* **Work request**
Within the data below, count the lines that include the word "heard". Provide the number and nothing further.

· · · · ·

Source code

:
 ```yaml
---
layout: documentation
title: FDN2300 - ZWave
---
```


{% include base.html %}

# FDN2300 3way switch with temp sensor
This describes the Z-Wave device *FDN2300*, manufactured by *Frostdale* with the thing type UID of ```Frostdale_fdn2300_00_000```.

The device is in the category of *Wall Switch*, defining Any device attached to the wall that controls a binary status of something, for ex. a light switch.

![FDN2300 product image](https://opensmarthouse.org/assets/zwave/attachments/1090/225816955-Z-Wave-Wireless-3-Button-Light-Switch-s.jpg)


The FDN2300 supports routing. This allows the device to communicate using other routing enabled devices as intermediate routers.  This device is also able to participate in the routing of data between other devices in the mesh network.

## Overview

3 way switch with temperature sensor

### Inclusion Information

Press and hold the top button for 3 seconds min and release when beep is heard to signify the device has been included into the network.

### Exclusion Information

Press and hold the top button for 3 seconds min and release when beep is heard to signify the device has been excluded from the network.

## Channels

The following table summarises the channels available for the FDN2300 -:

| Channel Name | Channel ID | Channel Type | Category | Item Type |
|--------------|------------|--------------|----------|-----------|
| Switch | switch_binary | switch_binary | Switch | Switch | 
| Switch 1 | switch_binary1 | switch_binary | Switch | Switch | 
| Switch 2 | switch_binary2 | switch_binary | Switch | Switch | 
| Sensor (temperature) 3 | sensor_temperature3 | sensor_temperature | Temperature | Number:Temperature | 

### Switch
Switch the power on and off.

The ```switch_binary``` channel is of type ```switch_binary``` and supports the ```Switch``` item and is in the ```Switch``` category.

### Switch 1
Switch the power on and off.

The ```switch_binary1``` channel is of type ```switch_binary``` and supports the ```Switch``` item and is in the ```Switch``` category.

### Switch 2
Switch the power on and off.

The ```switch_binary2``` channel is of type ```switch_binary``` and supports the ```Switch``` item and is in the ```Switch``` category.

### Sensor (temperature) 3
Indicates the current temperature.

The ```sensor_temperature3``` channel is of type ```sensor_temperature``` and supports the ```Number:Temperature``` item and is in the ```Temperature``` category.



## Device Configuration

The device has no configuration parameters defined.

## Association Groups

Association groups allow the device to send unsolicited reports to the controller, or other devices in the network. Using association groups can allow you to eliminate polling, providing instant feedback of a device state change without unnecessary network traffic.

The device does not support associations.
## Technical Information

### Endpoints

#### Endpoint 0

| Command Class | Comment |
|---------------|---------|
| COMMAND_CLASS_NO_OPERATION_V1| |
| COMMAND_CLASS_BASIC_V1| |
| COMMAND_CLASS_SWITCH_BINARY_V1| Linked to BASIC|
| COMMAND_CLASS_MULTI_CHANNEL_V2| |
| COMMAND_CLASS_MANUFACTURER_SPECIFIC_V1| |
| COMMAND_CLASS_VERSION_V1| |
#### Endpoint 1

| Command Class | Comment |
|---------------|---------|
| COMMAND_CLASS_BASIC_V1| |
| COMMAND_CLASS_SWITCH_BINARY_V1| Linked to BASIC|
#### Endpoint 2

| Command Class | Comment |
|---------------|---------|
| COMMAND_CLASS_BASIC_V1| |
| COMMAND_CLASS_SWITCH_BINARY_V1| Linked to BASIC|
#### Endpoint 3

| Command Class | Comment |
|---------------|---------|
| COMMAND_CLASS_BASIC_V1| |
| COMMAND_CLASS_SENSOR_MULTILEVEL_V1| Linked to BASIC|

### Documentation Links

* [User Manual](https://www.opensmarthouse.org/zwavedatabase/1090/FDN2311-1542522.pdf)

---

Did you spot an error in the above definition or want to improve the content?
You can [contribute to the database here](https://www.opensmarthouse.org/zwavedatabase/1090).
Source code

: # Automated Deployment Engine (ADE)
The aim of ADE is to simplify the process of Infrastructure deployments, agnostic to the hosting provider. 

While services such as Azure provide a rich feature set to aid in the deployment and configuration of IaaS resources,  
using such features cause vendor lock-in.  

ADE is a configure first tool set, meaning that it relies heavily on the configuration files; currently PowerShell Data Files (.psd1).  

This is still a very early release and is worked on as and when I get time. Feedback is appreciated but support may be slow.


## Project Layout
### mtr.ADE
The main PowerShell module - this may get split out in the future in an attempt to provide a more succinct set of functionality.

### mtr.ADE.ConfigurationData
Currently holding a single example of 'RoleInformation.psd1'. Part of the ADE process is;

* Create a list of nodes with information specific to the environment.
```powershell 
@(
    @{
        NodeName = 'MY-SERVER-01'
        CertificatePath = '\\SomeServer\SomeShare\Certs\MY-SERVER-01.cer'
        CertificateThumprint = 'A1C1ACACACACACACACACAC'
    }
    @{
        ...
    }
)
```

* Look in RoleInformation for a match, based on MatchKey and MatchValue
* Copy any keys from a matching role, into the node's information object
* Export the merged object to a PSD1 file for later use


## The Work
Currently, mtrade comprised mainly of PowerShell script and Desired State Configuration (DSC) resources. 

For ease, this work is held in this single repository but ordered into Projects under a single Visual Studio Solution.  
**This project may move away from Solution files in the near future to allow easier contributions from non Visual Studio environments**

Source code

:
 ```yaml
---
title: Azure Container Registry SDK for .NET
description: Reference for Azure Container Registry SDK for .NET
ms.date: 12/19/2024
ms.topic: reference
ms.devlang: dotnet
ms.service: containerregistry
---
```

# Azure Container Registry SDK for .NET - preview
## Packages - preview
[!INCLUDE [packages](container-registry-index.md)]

· · · · ·

* **Output for this task**
2